In our use case, in which we have a well-formed XML document, we have chosen a non-schema based
XMLType view that is not constrained to a registered XML schema and stronger typing. However, if
performance is the primary design goal and complete XML-to-relational mapping is required, a
schema-based approach will offer the best query performance.

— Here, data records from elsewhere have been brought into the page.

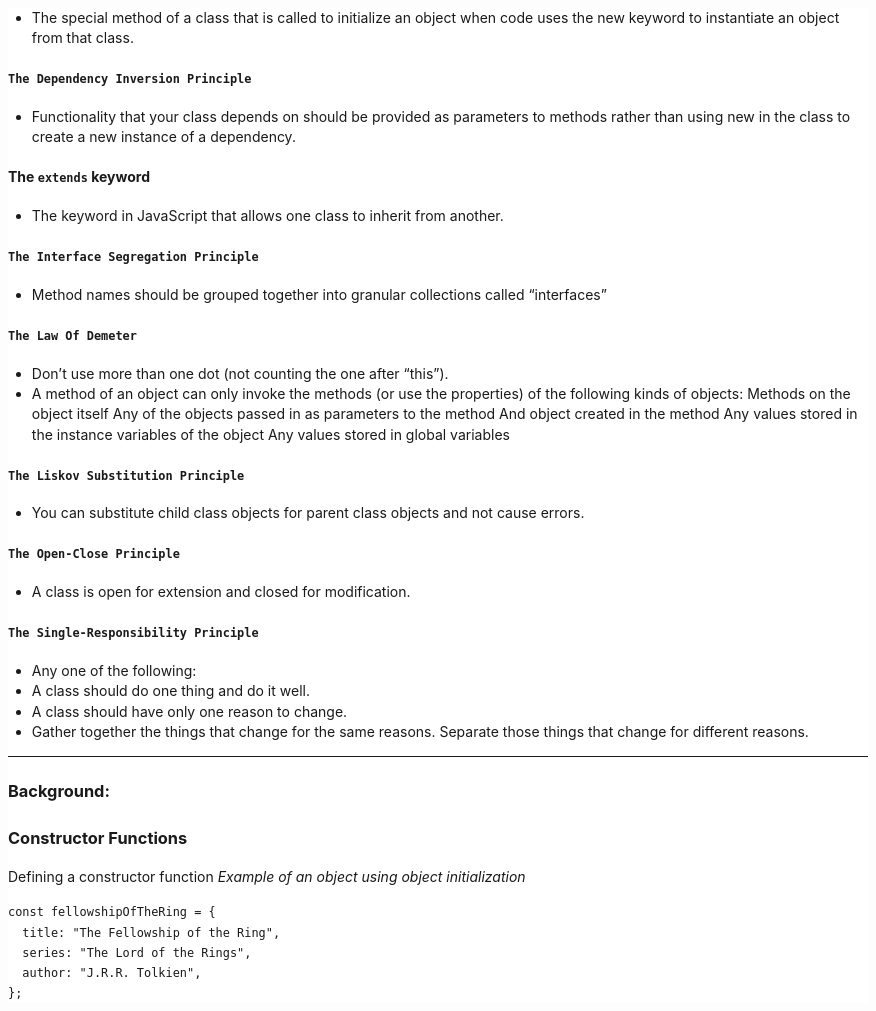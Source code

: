 - <span id="e46e">The special method of a class that is called to initialize an object when code uses the new keyword to instantiate an object from that class.</span>

#### `The Dependency Inversion Principle`

- <span id="d024">Functionality that your class depends on should be provided as parameters to methods rather than using new in the class to create a new instance of a dependency.</span>

#### The `extends` keyword

- <span id="f74f">The keyword in JavaScript that allows one class to inherit from another.</span>

#### `The Interface Segregation Principle`

- <span id="6af3">Method names should be grouped together into granular collections called “interfaces”</span>

#### `The Law Of Demeter`

- <span id="e90d">Don’t use more than one dot (not counting the one after “this”).</span>
- <span id="6cbd">A method of an object can only invoke the methods (or use the properties) of the following kinds of objects: Methods on the object itself Any of the objects passed in as parameters to the method And object created in the method Any values stored in the instance variables of the object Any values stored in global variables</span>

#### `The Liskov Substitution Principle`

- <span id="4589">You can substitute child class objects for parent class objects and not cause errors.</span>

#### `The Open-Close Principle`

- <span id="7246">A class is open for extension and closed for modification.</span>

#### `The Single-Responsibility Principle`

- <span id="48dc">Any one of the following:</span>
- <span id="3313">A class should do one thing and do it well.</span>
- <span id="2d3f">A class should have only one reason to change.</span>
- <span id="e277">Gather together the things that change for the same reasons. Separate those things that change for different reasons.</span>

---

### Background:

### Constructor Functions

Defining a constructor function _Example of an object using object initialization_

    const fellowshipOfTheRing = {
      title: "The Fellowship of the Ring",
      series: "The Lord of the Rings",
      author: "J.R.R. Tolkien",
    };

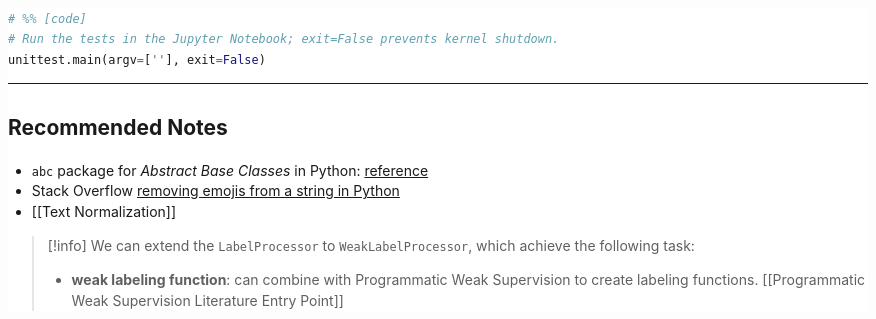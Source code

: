 
```python
# %% [code]
# Run the tests in the Jupyter Notebook; exit=False prevents kernel shutdown.
unittest.main(argv=[''], exit=False)
```



-----------
##  Recommended Notes

- `abc` package for *Abstract Base Classes* in Python: [reference](https://docs.python.org/3/library/abc.html#module-abc)
- Stack Overflow [removing emojis from a string in Python](https://stackoverflow.com/questions/33404752/removing-emojis-from-a-string-in-python)
- [[Text Normalization]]


[^1]: We use `entry_point` to detect the channel from which the BSM arrived. See [[Buyer Seller Messaging  - Entry Point]].

[^2]: `LabelProcessor` should include `labeling_functions`  [[Programmatic Weak Supervision Literature Entry Point]]

>[!info] 
>We can extend the `LabelProcessor` to `WeakLabelProcessor`, which achieve the following task:
>- **weak labeling function**: can combine with Programmatic Weak Supervision to create labeling functions. [[Programmatic Weak Supervision Literature Entry Point]]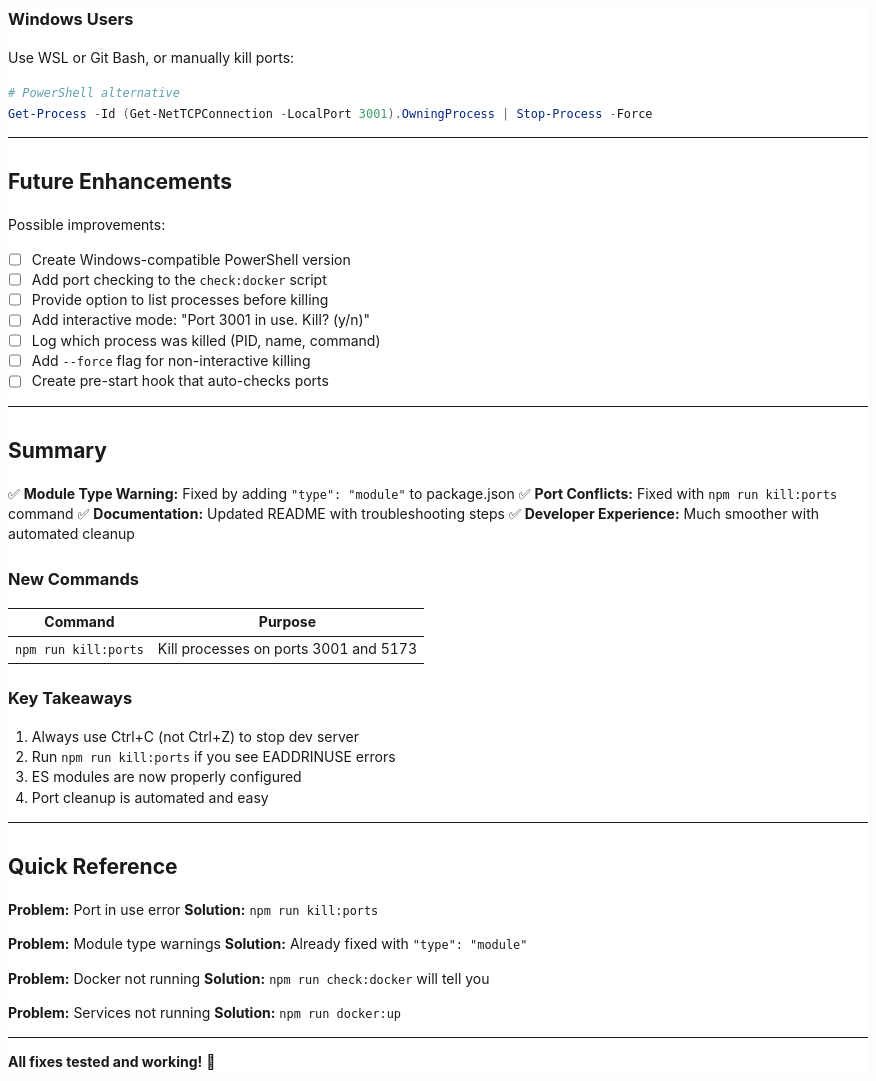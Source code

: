 ### Windows Users

Use WSL or Git Bash, or manually kill ports:
```powershell
# PowerShell alternative
Get-Process -Id (Get-NetTCPConnection -LocalPort 3001).OwningProcess | Stop-Process -Force
```

---

## Future Enhancements

Possible improvements:

- [ ] Create Windows-compatible PowerShell version
- [ ] Add port checking to the `check:docker` script
- [ ] Provide option to list processes before killing
- [ ] Add interactive mode: "Port 3001 in use. Kill? (y/n)"
- [ ] Log which process was killed (PID, name, command)
- [ ] Add `--force` flag for non-interactive killing
- [ ] Create pre-start hook that auto-checks ports

---

## Summary

✅ **Module Type Warning:** Fixed by adding `"type": "module"` to package.json
✅ **Port Conflicts:** Fixed with `npm run kill:ports` command
✅ **Documentation:** Updated README with troubleshooting steps
✅ **Developer Experience:** Much smoother with automated cleanup

### New Commands

| Command | Purpose |
|---------|---------|
| `npm run kill:ports` | Kill processes on ports 3001 and 5173 |

### Key Takeaways

1. Always use Ctrl+C (not Ctrl+Z) to stop dev server
2. Run `npm run kill:ports` if you see EADDRINUSE errors
3. ES modules are now properly configured
4. Port cleanup is automated and easy

---

## Quick Reference

**Problem:** Port in use error
**Solution:** `npm run kill:ports`

**Problem:** Module type warnings
**Solution:** Already fixed with `"type": "module"`

**Problem:** Docker not running
**Solution:** `npm run check:docker` will tell you

**Problem:** Services not running
**Solution:** `npm run docker:up`

---

**All fixes tested and working!** 🎉


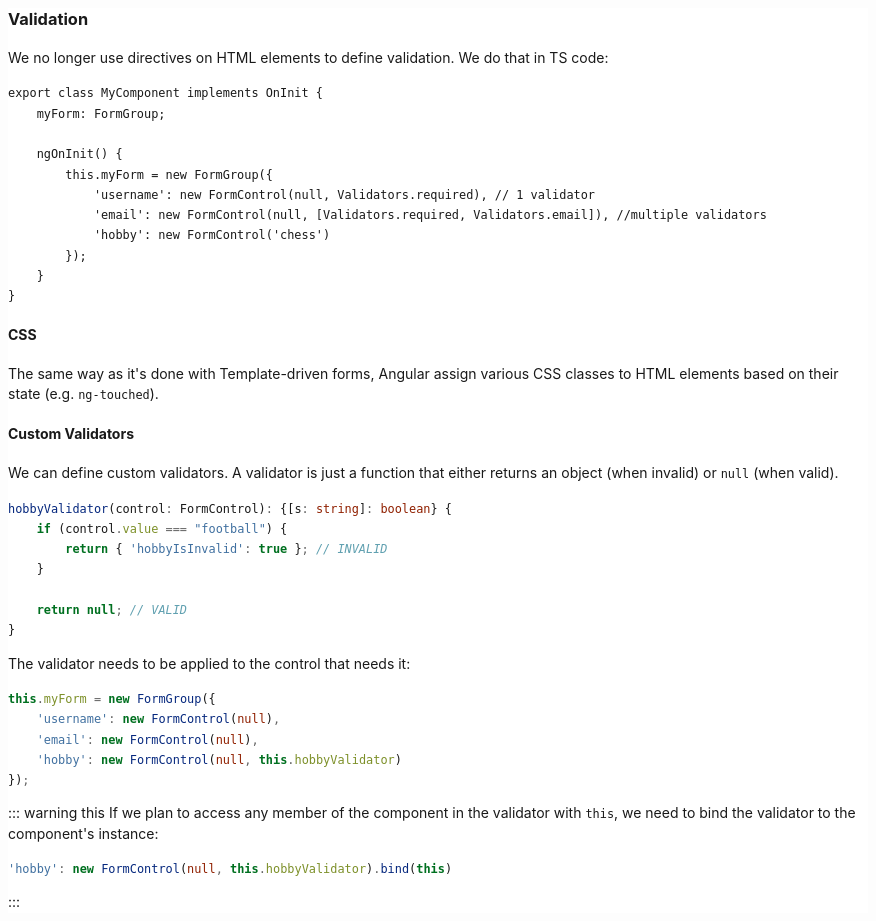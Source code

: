 ### Validation

We no longer use directives on HTML elements to define validation. We do that in
TS code:

```ts{6}
export class MyComponent implements OnInit {
    myForm: FormGroup;

    ngOnInit() {
        this.myForm = new FormGroup({
            'username': new FormControl(null, Validators.required), // 1 validator
            'email': new FormControl(null, [Validators.required, Validators.email]), //multiple validators
            'hobby': new FormControl('chess')
        });
    }
}
```

#### CSS

The same way as it's done with Template-driven forms, Angular assign various CSS
classes to HTML elements based on their state (e.g. `ng-touched`).

#### Custom Validators

We can define custom validators. A validator is just a function that either
returns an object (when invalid) or `null` (when valid).

```ts
hobbyValidator(control: FormControl): {[s: string]: boolean} {
    if (control.value === "football") {
        return { 'hobbyIsInvalid': true }; // INVALID
    }

    return null; // VALID
}
```

The validator needs to be applied to the control that needs it:

```ts
this.myForm = new FormGroup({
    'username': new FormControl(null),
    'email': new FormControl(null),
    'hobby': new FormControl(null, this.hobbyValidator)
});
```

::: warning this
If we plan to access any member of the component in the validator with `this`,
we need to bind the validator to the component's instance:

```ts
'hobby': new FormControl(null, this.hobbyValidator).bind(this)
```
:::
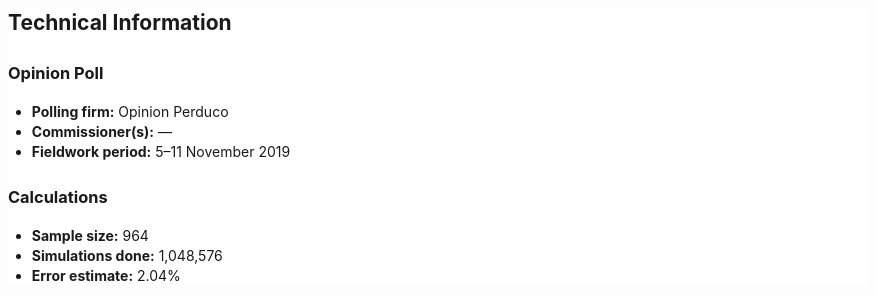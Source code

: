 ## Technical Information

### Opinion Poll

+ **Polling firm:** Opinion Perduco
+ **Commissioner(s):** —
+ **Fieldwork period:** 5–11 November 2019

### Calculations

+ **Sample size:** 964
+ **Simulations done:** 1,048,576
+ **Error estimate:** 2.04%

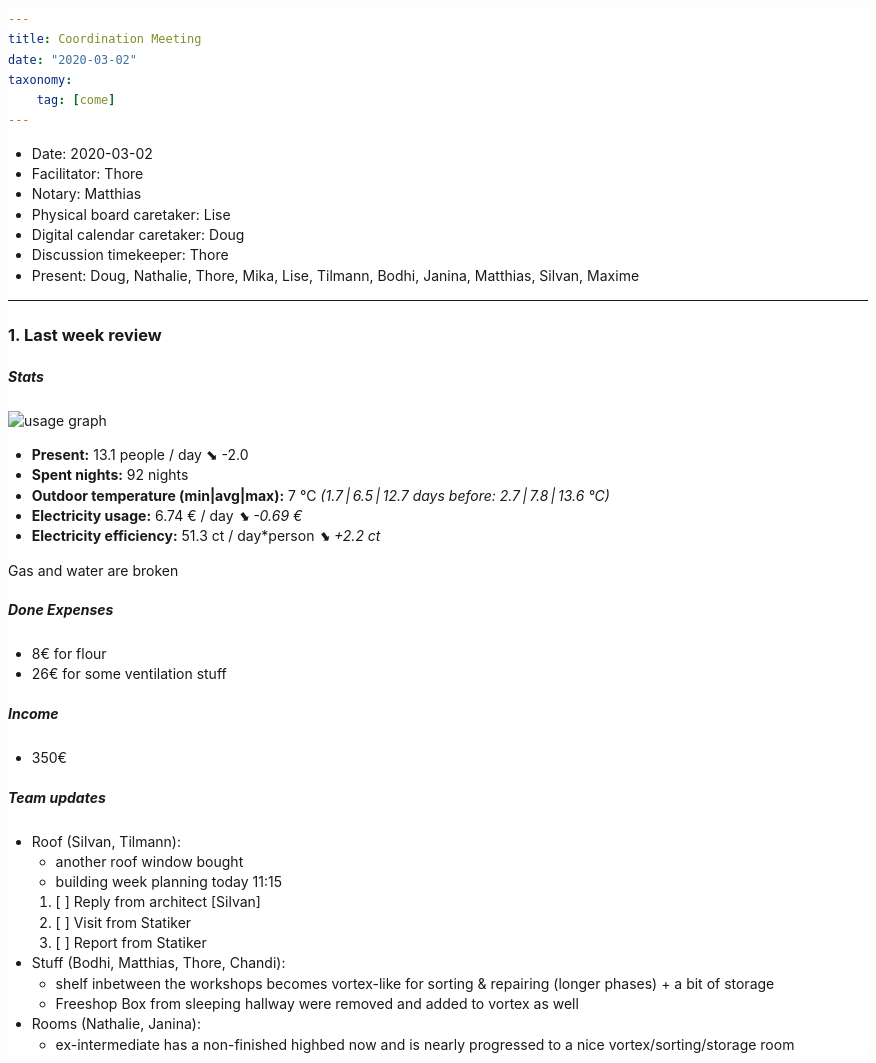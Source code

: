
 ```yaml
---
title: Coordination Meeting
date: "2020-03-02"
taxonomy:
    tag: [come]
---
```



- Date: 2020-03-02
- Facilitator: Thore
- Notary: Matthias
- Physical board caretaker: Lise
- Digital calendar caretaker: Doug
- Discussion timekeeper: Thore 
- Present: Doug, Nathalie, Thore, Mika, Lise, Tilmann, Bodhi, Janina, Matthias, Silvan, Maxime

----



### 1. Last week review

##### Stats



![usage graph](https://codi.kanthaus.online/uploads/upload_fd32e963f28b20a43055242ceff283f5.png)

- **Present:** 13.1 people / day ⬊  -2.0
- **Spent nights:** 92 nights
- **Outdoor temperature (min|avg|max):** 7 °C _(1.7 | 6.5 | 12.7 days before: 2.7 | 7.8 | 13.6 °C)_
- **Electricity usage:** 6.74 € / day _⬊ -0.69 €_
- **Electricity efficiency:** 51.3 ct / day*person _⬊ +2.2 ct_

Gas and water are broken

##### Done Expenses

- 8€ for flour
- 26€ for some ventilation stuff

##### Income

- 350€ 


##### Team updates

- Roof (Silvan, Tilmann): 
  - another roof window bought
  - building week planning today 11:15
  1. [ ] Reply from architect [Silvan]
  2. [ ] Visit from Statiker
  3. [ ] Report from Statiker
- Stuff (Bodhi, Matthias, Thore, Chandi):
  - shelf inbetween the workshops becomes vortex-like for sorting & repairing (longer phases) + a bit of storage
  - Freeshop Box from sleeping hallway were removed and added to vortex as well
- Rooms (Nathalie, Janina):
  - ex-intermediate has a non-finished highbed now and is nearly progressed to a nice vortex/sorting/storage room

Listing 3. Create Procedure
create or replace procedure shred_abc_purchase_order(p_abc_purchase_order xmltype) as
begin
insert into abc_purchase_order_table (order_number ,order_date ,customer_name ,userid
,special_instructions)
select * from xmltable('$po/PurchaseOrder' passing p_abc_purchase_order AS
"po"
columns order_number number
(5) path 'OrderNumber'
,order_date
date path 'OrderDate'
,customer_name varchar2(30) path
'CustomerName'
,userid
varchar2(10) path 'User'
,special_instructions varchar2(80) path 'SpecialInstructions'
);
insert into abc_lineitem_table (order_number, itemno, description, partno, quantity,
unitprice)
select t.order_number, li.itemno, li.description, li.partno, li.quantity,
li.unitprice
from xmltable('$po/PurchaseOrder' passing p_abc_purchase_order as "po"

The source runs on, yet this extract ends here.